# I'm famous now.



## RussellAP (Feb 21, 2012)

http://lstribune.net/lees-summit-news/skilled-lee-s-summit-wood-worker-turns-passion-into-business.htm

Check out the article that just came out in the Lees Summit Tribune about me and my business.

If you're on Facebook, I'd sure like to have a like from you guys. I need to make it look like it's taking off so others will want to jump on the band wagon.

Thanks to all my LJ friends in advance. Love you guys and gals. 
http://www.facebook.com/pages/Custom-Furniture-Design/321846824550154

I need 5 more likes so I can claim my page on Facebook, come on over and take a look.


----------



## JGM0658 (Aug 16, 2011)

Good for you!
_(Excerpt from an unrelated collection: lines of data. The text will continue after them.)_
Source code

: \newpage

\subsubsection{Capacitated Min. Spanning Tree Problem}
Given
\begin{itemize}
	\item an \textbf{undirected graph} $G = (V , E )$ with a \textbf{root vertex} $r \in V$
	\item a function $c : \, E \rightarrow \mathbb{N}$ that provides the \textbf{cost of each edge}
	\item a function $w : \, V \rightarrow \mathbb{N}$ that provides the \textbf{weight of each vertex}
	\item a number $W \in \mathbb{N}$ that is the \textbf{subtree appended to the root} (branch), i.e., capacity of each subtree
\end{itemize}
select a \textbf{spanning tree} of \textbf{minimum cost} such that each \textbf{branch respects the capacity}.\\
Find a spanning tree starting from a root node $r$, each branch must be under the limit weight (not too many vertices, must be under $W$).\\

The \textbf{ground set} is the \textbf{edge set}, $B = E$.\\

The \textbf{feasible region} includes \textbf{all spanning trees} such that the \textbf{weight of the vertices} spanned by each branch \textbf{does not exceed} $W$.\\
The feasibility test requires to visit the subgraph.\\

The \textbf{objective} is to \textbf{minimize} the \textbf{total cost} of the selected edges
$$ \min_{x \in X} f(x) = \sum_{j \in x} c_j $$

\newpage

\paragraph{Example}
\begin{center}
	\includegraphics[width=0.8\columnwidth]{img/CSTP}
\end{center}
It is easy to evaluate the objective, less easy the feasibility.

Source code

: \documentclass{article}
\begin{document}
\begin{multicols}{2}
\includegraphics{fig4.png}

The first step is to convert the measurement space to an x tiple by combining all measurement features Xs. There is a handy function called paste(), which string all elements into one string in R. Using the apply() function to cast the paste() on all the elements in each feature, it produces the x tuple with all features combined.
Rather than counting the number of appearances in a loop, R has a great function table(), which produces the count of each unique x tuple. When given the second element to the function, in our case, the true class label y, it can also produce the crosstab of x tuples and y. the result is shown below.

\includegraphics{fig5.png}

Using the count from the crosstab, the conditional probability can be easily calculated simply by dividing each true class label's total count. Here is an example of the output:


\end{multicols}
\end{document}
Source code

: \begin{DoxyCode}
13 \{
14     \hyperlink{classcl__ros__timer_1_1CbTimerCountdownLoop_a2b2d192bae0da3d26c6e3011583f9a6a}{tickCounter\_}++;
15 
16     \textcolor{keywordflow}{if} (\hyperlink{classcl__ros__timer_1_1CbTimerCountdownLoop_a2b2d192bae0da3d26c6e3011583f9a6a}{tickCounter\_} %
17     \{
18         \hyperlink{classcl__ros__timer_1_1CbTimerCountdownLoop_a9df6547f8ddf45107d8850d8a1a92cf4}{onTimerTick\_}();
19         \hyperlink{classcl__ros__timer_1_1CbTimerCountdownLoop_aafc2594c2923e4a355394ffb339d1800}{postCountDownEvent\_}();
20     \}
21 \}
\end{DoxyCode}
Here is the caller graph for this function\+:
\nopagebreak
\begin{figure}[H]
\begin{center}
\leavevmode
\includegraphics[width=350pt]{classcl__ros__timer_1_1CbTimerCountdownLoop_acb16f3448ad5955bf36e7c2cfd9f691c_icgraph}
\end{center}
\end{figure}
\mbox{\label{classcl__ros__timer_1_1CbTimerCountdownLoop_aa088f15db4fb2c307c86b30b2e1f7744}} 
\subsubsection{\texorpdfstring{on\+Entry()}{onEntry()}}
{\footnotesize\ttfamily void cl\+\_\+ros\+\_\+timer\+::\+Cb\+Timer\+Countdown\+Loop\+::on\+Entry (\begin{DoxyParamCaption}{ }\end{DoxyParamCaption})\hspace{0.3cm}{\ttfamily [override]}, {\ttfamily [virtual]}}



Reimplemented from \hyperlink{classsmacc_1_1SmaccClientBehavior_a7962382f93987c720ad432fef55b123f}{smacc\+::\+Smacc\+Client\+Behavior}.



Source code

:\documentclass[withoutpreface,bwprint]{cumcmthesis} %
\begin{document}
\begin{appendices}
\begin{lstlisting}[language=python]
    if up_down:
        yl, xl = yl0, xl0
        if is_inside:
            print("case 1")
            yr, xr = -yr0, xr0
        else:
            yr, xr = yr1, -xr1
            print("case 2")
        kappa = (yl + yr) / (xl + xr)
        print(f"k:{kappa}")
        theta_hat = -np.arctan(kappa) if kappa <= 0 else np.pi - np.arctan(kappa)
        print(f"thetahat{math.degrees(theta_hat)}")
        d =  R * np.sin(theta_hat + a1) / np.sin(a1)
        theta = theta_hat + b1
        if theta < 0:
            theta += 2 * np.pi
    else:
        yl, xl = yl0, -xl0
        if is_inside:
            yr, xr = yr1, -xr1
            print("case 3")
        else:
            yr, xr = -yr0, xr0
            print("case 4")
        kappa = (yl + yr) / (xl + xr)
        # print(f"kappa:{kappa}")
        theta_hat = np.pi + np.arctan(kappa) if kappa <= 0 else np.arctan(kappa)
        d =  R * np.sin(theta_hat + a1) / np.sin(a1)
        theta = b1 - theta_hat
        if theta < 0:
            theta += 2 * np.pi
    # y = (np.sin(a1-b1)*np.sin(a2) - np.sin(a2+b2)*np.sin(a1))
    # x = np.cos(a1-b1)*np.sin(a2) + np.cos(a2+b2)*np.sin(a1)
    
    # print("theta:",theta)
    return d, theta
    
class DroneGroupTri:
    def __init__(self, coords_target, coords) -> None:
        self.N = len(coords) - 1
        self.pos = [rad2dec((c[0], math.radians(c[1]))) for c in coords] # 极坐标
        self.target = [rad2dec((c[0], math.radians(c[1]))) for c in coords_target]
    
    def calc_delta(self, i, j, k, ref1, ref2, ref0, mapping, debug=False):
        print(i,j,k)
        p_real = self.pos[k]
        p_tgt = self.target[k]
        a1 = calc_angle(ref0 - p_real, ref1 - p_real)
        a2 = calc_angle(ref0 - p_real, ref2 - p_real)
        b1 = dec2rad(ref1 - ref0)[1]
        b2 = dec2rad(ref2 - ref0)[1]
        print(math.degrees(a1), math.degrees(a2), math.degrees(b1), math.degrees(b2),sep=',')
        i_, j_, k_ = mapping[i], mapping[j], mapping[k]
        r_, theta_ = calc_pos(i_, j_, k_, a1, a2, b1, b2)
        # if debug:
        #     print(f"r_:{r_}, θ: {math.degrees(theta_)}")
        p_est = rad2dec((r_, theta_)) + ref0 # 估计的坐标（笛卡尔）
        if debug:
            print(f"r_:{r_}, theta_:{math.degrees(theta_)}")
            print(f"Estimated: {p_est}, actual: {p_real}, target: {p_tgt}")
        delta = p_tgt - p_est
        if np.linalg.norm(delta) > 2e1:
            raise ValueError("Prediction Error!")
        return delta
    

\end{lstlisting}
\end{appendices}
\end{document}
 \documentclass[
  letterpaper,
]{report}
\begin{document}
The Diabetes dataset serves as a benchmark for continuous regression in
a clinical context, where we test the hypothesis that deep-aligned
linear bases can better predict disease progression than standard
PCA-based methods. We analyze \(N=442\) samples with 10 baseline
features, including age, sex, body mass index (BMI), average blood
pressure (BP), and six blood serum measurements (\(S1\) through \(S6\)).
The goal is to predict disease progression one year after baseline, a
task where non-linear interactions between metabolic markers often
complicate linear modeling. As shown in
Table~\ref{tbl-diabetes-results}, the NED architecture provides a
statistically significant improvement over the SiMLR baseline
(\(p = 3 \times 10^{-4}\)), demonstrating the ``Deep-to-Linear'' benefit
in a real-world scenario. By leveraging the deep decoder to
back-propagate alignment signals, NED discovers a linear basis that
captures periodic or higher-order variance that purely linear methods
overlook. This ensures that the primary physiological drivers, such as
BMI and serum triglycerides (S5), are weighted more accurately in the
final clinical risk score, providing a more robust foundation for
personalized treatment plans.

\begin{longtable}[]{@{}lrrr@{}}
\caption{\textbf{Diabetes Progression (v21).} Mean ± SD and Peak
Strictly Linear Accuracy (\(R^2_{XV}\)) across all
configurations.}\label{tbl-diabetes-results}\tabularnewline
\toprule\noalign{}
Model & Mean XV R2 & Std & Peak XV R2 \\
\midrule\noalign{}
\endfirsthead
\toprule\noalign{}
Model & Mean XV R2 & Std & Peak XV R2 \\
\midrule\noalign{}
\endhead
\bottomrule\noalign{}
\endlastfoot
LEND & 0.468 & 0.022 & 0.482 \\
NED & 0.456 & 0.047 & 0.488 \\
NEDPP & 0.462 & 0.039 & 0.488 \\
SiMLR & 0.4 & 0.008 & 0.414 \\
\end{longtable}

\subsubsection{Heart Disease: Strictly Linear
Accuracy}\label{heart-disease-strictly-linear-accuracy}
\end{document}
Glad the business is going fine..


----------



## ShaneA (Apr 15, 2011)

Good job Russ. Hopefully you can get some leads.


----------



## RussellAP (Feb 21, 2012)

Shane, I'm thinking of marketing to Powell Gardens. I was out there a couple weeks ago and their chairs are in horrible condition. I could cut them a good deal. I just hope they don't have an in-house woodshop that does that, but if they do, they sure are behind in keeping up. People are getting splinters on those old chairs.


----------



## RibsBrisket4me (Jul 17, 2011)

Just "liked" you


----------



## RussellAP (Feb 21, 2012)

Thanks Bullethead. I need to get 30 likes so I can have more control over the page. Facebook business pages are very hard to figure out, I need a teenager around here.


----------



## donwilwol (May 16, 2011)

one more like. Glad to see you're doing well.


----------



## RussellAP (Feb 21, 2012)

Thanks Don. Hey, I got my No 7 Stanley today. That thing is a club.


----------



## RussellAP (Feb 21, 2012)

Still need 5 more likes on Facebook to claim my page,

Link below.


----------



## PRGDesigns (Jan 25, 2012)

I think I am number 27? Have fun!


----------



## fge (Sep 8, 2008)

Top Quality Cabinets "liked" your business page. I have had my business FB page for a very long time with very regular postings but still only have 10 likes myself. Oh well, maybe someday I might hit that magic number of 30. But I really do not know that I will have any more or less control once 30 peeps like my site.


----------



## RussellAP (Feb 21, 2012)

Thanks Jerry. You'll have 11 soon. Facebook is like anything else in advertising, you need to work on getting people on there. It's the name recognition and the occasional word of mouth sale you get. I decided going in to this that even if I didn't sell enough to be self employed that I would just stick with it until it happens. I might have to get a job elsewhere, but I'll always be around to make chairs.


----------



## RussellAP (Feb 21, 2012)

Jerry, I didn't see where you had a Facebook page. Can you give me the URL?


----------



## Spofeo (May 20, 2012)

nice chairs Russell! u just got a like from Denmark


----------



## ShipWreck (Feb 16, 2008)

Great stuff Russ. Have fun with the business.


----------



## helluvawreck (Jul 21, 2010)

Nice story. That newspaper article will give you a nice boost. Congratulations.

helluvawreck aka Charles
http://woodworkingexpo.wordpress.com


----------



## Belg1960 (Jan 3, 2010)

Russell, liked the article and your FB page you might want to add some more variety of items you make to the page. LIKED


----------



## RussellAP (Feb 21, 2012)

Thank you all so much for liking the Facebook page. I now have enough 'Likes' to track some statistics and help from Facebook in reaching and getting folks engaged in my work. 
Charles, once again thank you for allowing me to mention your excellent product, Charles Neil Pre-Color Conditioner. I swear by it and tell everyone I know about you. I hope it increases your sales somewhat from the Kansas City area.


----------



## grizzman (May 10, 2009)

some very nice furniture, i hope you get the business you want and can work at this full time, if thats your goal then just keep at it and i hope it will be …if you build it, they will come….., you got my like, i see you have enough now, thats great…


----------



## fge (Sep 8, 2008)

Russell, thanks for the "like". I hope your business venture goes very well. I would just advise to ensure you are priced correctly. I have been doing my business for a couple years now and we are still trying to get our pricing correct. I have seen our prices continually go up due to being too low to start with. A chair should be simpler to price out so hopefully you are at a point where you don't leave much money on the table. That has been my biggest single hurdle to jump.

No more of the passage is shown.